Transfer Learning Approaches for Machine Translation

This article was originally posted in the TWB Tech Blog on medium.com

TWB’s current research focuses on bringing language technology to marginalized communities

Translators without Borders (TWB) aims to empower people through access to critical information and two-way communication in their own language. We believe language technology such as machine translation systems are essential to achieving this. This is a challenging task given many of the languages we work with have little to no language data available to build such systems.

In this post, I’ll explain some methods for dealing with low-resource languages. I’ll also report on our experiments in obtaining a Tigrinya-English neural machine translation (NMT) model.

The progress in machine translation (MT) has reached many remarkable milestones over the last few years, and it is likely that it will progress further. However, the development of MT technology has mainly benefited a small number of languages.

Building an MT system relies on the availability of parallel data. The more present a language is digitally, the higher the probability of collecting large parallel corpora which are needed to train these types of systems. However, most languages do not have the amount of written resources that English, German, French and a few other languages spoken in highly developed countries have. The lack of written resources in other languages drastically increases the difficulty of bringing MT services to speakers of these languages.

Low-resource MT scenario

Figure 2, modified from Koehn and Knowles (2017), shows the relationship between the BLEU score and the corpus size for the three MT approaches.

A classic phrase-based MT model outperforms NMT for smaller training set sizes. Only after a corpus size threshold of 15M words, roughly equivalent to 1 million sentence pairs, classic NMT shows its superiority.

Low-resource MT, on the other hand, deals with corpus sizes that are around a couple of thousand sentences. Although this figure shows at first glance that there is no way to obtain anything useful for low resource languages, there are ways to leverage even small data sets. One of these is a deep learning technique called transfer learning, which makes use of the knowledge gained while solving one problem to apply it to a different but related problem.

Cross-lingual transfer learning

Figure 3 illustrates their idea of cross-lingual transfer learning.

The researchers first trained an NMT model on a large parallel corpus — French–English — to create what they call the parent model. In a second stage, they continued to train this model, but fed it with a considerably smaller parallel corpus of a low-resource language. The resulting child model inherits the knowledge from the parent model by reusing its parameters. Compared to a classic approach of training only on the low-resource language, they record an average improvement of 5.6% BLEU over the four languages they experiment with. They further show that the child model doesn’t only reuse knowledge of the structure of the high resource target language but also on the process of translation itself.

The high-resource language to choose as the parent source language is a key parameter in this approach. This decision is usually made in a heuristic way judging by the closeness to the target language in terms of distance in the language family tree or shared linguistic properties.
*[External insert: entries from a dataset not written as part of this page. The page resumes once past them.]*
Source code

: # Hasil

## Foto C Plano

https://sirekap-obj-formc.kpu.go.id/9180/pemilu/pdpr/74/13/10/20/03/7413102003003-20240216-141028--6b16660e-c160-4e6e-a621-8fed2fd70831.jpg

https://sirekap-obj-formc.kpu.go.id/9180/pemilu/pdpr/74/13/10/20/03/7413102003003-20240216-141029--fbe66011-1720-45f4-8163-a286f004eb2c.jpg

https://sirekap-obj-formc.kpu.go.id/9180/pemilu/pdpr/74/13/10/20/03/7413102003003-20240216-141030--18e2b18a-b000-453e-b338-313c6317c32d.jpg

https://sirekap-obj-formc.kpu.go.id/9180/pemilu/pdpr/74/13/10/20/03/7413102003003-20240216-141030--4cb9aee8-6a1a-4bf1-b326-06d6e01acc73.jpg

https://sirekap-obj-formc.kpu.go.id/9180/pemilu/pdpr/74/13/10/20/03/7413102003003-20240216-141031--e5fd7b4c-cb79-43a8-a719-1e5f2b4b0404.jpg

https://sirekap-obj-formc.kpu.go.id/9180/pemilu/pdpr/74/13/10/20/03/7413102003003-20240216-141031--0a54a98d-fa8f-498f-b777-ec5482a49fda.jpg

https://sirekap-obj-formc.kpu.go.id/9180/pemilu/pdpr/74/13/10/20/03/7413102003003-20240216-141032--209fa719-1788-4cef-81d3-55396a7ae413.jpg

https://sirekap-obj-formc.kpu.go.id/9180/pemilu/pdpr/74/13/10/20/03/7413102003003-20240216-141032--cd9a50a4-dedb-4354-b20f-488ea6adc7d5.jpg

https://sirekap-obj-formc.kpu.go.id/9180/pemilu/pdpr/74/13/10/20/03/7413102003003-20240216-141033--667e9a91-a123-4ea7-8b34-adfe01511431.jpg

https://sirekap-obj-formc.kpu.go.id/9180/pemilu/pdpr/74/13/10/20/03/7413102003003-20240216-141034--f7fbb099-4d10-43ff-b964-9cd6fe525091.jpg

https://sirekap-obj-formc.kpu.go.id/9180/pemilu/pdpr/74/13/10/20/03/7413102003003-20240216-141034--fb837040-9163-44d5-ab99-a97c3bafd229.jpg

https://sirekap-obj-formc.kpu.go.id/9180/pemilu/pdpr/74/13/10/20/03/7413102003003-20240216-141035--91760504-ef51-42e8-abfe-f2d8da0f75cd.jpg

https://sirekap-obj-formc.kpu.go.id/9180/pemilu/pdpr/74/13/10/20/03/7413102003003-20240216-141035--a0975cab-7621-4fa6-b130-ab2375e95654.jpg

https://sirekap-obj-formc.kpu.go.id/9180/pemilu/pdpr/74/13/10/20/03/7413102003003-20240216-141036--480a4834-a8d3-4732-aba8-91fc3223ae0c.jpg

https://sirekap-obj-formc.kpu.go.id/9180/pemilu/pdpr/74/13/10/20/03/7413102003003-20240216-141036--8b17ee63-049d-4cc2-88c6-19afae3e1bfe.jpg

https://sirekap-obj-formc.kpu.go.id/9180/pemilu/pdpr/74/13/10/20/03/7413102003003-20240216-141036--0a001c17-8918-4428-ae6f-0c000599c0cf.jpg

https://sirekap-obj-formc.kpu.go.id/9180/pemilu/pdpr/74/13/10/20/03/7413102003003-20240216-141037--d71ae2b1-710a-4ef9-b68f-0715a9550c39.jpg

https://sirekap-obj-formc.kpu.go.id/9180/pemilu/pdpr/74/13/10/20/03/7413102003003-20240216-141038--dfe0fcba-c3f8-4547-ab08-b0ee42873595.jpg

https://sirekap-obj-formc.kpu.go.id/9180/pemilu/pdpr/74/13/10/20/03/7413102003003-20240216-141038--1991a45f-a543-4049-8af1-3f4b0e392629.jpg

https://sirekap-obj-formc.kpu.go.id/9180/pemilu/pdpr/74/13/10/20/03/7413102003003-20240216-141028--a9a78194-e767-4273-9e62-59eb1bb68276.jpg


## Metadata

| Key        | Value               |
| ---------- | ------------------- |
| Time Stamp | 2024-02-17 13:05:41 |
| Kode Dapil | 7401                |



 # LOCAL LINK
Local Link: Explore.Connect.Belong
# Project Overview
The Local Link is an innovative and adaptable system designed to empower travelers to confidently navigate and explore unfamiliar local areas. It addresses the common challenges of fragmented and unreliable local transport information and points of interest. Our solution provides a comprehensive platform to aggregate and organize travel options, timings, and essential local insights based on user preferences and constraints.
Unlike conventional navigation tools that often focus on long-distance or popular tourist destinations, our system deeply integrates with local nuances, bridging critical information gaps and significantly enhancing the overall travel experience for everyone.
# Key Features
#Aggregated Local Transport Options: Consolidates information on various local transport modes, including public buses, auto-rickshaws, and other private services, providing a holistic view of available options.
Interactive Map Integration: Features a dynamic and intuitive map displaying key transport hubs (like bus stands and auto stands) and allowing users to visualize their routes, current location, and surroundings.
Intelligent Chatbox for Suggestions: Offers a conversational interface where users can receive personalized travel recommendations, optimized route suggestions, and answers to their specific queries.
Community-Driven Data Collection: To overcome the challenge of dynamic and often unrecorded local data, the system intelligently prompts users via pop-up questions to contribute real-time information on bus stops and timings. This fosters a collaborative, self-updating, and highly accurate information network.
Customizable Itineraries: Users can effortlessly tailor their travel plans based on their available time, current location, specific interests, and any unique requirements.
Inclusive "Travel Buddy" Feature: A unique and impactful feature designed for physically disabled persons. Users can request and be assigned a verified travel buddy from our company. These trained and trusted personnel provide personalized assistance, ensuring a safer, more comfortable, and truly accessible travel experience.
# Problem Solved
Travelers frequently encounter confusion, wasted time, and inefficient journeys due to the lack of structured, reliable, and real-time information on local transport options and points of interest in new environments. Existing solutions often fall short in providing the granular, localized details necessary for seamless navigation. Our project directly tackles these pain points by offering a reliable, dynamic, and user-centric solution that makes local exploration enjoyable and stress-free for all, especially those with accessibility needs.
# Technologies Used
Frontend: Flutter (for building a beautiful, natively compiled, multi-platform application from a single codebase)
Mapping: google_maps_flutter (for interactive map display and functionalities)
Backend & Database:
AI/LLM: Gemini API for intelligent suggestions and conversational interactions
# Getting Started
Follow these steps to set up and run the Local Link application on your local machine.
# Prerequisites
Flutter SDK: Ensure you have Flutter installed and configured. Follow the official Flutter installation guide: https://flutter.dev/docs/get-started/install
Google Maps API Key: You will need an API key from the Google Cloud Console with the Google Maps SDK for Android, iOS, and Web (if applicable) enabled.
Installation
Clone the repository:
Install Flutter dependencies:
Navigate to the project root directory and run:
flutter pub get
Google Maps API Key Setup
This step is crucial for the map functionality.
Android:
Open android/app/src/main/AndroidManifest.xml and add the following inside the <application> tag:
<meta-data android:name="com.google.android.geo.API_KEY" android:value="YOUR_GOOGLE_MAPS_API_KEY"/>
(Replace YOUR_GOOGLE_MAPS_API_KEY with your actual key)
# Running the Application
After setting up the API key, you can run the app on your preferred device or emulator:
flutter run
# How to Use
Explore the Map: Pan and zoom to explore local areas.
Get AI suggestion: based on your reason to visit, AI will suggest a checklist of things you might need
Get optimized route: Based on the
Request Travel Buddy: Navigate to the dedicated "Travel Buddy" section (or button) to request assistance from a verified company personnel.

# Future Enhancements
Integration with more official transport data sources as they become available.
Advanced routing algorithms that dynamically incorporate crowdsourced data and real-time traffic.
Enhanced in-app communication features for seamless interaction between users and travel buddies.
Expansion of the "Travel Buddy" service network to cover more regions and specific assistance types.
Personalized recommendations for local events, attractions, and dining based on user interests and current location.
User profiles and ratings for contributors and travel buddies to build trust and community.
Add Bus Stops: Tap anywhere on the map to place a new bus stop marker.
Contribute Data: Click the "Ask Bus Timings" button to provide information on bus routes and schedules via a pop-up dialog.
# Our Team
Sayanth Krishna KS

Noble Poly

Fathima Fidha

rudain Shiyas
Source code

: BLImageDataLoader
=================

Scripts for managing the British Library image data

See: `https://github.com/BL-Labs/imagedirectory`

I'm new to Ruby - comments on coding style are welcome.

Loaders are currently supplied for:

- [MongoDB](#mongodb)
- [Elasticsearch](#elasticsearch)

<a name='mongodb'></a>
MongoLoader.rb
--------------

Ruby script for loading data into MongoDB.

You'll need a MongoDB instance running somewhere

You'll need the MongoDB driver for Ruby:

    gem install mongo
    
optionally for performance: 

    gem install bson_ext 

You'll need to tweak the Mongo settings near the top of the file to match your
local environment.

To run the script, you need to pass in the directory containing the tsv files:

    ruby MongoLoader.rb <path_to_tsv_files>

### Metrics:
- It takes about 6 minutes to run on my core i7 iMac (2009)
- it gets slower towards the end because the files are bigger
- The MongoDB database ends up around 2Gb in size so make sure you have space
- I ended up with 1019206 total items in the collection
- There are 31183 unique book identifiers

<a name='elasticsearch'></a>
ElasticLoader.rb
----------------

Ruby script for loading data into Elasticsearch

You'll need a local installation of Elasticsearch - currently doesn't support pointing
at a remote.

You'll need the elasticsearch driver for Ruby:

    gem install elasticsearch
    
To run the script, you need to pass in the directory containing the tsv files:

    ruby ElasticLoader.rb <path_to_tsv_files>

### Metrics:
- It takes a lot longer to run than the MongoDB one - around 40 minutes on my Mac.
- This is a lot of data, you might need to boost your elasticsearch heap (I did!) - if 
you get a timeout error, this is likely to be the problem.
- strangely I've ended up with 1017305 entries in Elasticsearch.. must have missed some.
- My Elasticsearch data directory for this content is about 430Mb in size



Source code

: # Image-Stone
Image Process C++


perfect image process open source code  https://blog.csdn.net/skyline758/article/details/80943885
A more sound exploration of which language is best to go for a given language is made in Lin et al. (2019).

Multilingual training

What results from the example is one single model that translates from the four languages (French, Spanish, Portuguese and Italian) to English.

Multilingual NMT offers three main advantages. Firstly, it reduces the number of individual training processes needed to one, yet the resulting model can translate many languages at once. Secondly, transfer learning makes it possible for all languages to benefit from each other through the transfer of knowledge. And finally, the model serves as a more solid starting point for a possible low-resource language.

For instance, if we were interested in training MT for Galician, a low-resource romance language, the model illustrated in Figure 4 would be a perfect fit as it already knows how to translate well in four other high-resource romance languages.

A solid report on the use of multilingual models is given by Neubig and Hu (2018). They use a “massively multilingual” corpus of 58 languages to leverage MT for four low-resource languages: Azeri, Belarusian, Galician, and Slovakian. With a parallel corpus size of only 4500 sentences for Galician, they achieved a BLEU score of up to 29.1% in contrast to 22.3% and 16.2% obtained with a classic single-language training with statistical machine translation (SMT) and NMT respectively.

Transfer learning also enables what is called a zero-shot translation, when no training data is available for the language of interest. For Galician, the authors report a BLEU score of 15.5% on their test set without the model seeing any Galician sentences before.

Case of Tigrinya NMT

Tigrinya is no longer in the very low-resource category thanks to the recently released JW300 dataset by Agic and Vulic. Nevertheless, we wanted to see if a higher resource language could help build a Tigrinya-to-English machine translation model. We used Amharic as a parent language, which is written with the same Ge’ez script as Tigrinya and has larger public data available.

The datasets that were available to us at the time of writing this post are listed below. After JW300 dataset, the largest resource to be found is Parallel Corpora for Ethiopian Languages.

Our transfer-learning-based training process consists of four phases. First, we train on a dataset that is a random mix of all sets totaling up to 1.45 million sentences. Second, we fine-tune the model on Tigrinya using only the Tigrinya portion of the mix. In a third phase, we fine-tune on the training partition of our in-house data. Finally, 200 samples earlier allocated aside from this corpus are used for testing purposes.

As a baseline, we skip the first multilingual training step and use only Tigrinya data to train on.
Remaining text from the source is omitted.